Combination Prevention Strategies

No infectious disease has been eliminated through antimicrobials alone; control of the HIV epidemic is most likely to come through a combination of biomedical and behavioral interventions [33]. For example, the 50% reduction in mortality from coronary heart disease from 1980 to 2000 in the US was achieved through a relatively equal contribution of modification of risk factors (e.g., decreasing prevalence of smoking) and biomedical interventions (e.g., interventional and pharmacologic therapies) [34]. Understanding the factors leading to epidemic spread, as reported in Anderson and May’s classic article [35], suggests that combination interventions that target different mechanisms of an epidemic may be synergistic at a population level. For example, Hallett modeled the impact of combining widespread male circumcision with a behavior change program in South Africa [36]. In this model, widespread male circumcision (90% coverage) alone would lead to an approximate 1/3 reduction in HIV incidence at a population level; a behavior change program with a 30% reduction in partner change rate and 30% increase in condom use would lead to an approximate 2/3 reduction in HIV incidence rates. However, if male circumcision were combined with a behavior change program, HIV incidence would be virtually eliminated.

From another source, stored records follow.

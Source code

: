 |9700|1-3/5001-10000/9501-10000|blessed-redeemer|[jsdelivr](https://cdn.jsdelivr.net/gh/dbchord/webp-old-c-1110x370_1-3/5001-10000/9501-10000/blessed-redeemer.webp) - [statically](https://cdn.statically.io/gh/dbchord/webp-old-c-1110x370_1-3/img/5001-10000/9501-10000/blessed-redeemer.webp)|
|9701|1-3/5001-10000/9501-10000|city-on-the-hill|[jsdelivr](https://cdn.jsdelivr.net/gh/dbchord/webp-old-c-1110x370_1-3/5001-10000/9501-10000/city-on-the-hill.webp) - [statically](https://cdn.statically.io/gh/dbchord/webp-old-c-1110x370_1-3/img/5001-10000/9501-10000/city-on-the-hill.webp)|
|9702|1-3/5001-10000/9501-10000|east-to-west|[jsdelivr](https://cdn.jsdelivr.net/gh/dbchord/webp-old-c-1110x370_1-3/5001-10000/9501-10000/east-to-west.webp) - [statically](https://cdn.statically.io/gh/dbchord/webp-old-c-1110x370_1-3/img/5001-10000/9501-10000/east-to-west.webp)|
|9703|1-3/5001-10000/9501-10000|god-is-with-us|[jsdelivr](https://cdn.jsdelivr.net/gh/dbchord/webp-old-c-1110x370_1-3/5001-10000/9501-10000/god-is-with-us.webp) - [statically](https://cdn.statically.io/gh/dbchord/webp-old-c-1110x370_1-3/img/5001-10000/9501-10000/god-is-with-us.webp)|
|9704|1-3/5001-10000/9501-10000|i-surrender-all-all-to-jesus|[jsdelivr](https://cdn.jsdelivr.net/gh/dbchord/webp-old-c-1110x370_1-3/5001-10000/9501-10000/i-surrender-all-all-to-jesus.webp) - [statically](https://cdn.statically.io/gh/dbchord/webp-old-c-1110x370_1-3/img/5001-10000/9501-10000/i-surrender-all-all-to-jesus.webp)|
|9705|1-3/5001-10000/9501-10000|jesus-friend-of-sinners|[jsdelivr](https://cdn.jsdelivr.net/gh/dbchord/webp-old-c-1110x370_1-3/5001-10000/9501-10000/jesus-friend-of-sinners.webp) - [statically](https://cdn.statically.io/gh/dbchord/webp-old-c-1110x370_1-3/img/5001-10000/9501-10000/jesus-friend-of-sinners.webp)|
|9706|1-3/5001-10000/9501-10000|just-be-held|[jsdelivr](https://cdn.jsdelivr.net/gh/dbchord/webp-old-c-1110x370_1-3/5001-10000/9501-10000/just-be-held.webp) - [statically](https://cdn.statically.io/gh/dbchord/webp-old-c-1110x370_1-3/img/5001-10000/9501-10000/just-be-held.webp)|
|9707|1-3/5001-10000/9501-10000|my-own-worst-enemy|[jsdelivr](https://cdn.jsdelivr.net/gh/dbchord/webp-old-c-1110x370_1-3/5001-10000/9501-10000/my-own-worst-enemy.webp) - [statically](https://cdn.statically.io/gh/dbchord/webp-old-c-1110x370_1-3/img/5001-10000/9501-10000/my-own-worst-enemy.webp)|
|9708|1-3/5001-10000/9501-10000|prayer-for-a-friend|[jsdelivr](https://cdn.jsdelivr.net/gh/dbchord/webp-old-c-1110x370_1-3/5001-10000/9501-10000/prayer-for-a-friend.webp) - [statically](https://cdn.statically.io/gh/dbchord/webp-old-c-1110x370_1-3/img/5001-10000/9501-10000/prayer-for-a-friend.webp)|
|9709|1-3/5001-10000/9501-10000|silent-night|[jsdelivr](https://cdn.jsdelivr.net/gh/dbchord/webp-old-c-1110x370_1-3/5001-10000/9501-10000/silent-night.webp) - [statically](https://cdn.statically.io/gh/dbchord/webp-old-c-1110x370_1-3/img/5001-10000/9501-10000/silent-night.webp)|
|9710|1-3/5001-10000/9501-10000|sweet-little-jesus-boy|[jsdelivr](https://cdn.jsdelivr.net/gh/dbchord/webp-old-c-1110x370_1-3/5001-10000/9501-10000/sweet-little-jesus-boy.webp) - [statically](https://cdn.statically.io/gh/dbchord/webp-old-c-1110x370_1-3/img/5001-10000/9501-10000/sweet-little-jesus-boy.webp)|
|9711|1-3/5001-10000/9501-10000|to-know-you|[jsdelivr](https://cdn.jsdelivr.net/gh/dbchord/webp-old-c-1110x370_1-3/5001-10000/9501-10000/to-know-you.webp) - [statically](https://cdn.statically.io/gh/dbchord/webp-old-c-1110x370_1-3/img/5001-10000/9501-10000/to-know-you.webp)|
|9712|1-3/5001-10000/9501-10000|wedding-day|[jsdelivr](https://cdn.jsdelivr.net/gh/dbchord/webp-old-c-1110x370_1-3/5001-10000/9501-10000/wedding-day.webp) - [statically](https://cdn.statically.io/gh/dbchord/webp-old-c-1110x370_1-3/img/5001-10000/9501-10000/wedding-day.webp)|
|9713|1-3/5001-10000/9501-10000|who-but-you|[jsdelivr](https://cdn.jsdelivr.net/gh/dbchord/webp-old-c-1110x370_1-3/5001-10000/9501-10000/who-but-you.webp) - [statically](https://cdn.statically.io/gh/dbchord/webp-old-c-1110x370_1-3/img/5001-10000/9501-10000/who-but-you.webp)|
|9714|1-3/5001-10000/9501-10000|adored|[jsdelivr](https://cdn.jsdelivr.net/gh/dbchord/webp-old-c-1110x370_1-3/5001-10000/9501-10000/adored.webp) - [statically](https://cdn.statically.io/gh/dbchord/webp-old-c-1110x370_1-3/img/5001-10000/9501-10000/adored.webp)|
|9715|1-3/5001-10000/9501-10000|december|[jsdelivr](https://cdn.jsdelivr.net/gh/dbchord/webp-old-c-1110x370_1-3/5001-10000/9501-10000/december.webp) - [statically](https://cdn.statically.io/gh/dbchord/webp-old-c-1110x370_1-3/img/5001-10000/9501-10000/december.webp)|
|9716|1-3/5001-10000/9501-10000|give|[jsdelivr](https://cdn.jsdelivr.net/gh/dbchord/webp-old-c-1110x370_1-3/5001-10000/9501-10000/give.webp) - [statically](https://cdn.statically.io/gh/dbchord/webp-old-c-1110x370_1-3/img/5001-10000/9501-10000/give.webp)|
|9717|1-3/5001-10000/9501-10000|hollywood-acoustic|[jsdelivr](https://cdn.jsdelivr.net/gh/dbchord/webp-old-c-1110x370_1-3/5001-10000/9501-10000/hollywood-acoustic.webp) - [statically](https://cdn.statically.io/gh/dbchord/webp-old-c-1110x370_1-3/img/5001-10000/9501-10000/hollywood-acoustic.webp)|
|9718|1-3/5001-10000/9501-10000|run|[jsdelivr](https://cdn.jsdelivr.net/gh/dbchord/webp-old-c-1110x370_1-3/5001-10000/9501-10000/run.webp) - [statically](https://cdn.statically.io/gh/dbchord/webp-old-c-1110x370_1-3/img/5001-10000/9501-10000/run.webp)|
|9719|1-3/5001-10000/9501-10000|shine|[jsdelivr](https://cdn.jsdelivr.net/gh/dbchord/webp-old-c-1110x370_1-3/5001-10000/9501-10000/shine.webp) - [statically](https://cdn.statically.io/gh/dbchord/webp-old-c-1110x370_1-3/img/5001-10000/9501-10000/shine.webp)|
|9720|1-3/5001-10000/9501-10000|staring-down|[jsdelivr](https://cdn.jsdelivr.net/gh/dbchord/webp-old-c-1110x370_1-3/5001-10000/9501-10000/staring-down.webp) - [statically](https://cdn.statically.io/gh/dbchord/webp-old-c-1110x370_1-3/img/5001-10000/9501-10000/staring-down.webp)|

Similar to topically-applied PrEP, which was recently shown to be 39% effective in reducing HIV infections in African women [3], oral PrEP is unlikely to be 100% effective. PrEP would therefore need to be combined with other prevention interventions to have the biggest impact. Other articles in this issue of AIDS and Behavior review other types of interventions that may be useful for controlling the HIV epidemic in MSM, and if efficacious, may be combined with PrEP to increase the protective effect. In particular, it will be important to test interventions that could be coupled with PrEP to minimize risk compensation and maximize adherence in the setting of known efficacy and implementation outside of clinical trials. Other behavioral interventions, treatment of substance abuse, rectal microbicides, increased HIV testing and disclosure, and programs to promote the sexual health and overall well-being of MSM may all play an important role in control of the HIV epidemic in MSM. Combination prevention interventions will need to be feasible to deliver and attractive to diverse MSM populations. The Prevention Umbrella for MSM in the Americas (PUMA) is an R01-funded planning project to evaluate how best to combine and deliver a package of interventions to have the biggest impact on driving down HIV infection rates in MSM.

The next few years will tell us whether PrEP can be efficacious and deliverable in diverse populations of MSM worldwide. Future efforts will focus on maximizing the effectiveness and cost-effectiveness of PrEP, and combining PrEP with behavioral and biomedical interventions to drive down HIV incidence in MSM and other populations at risk for HIV.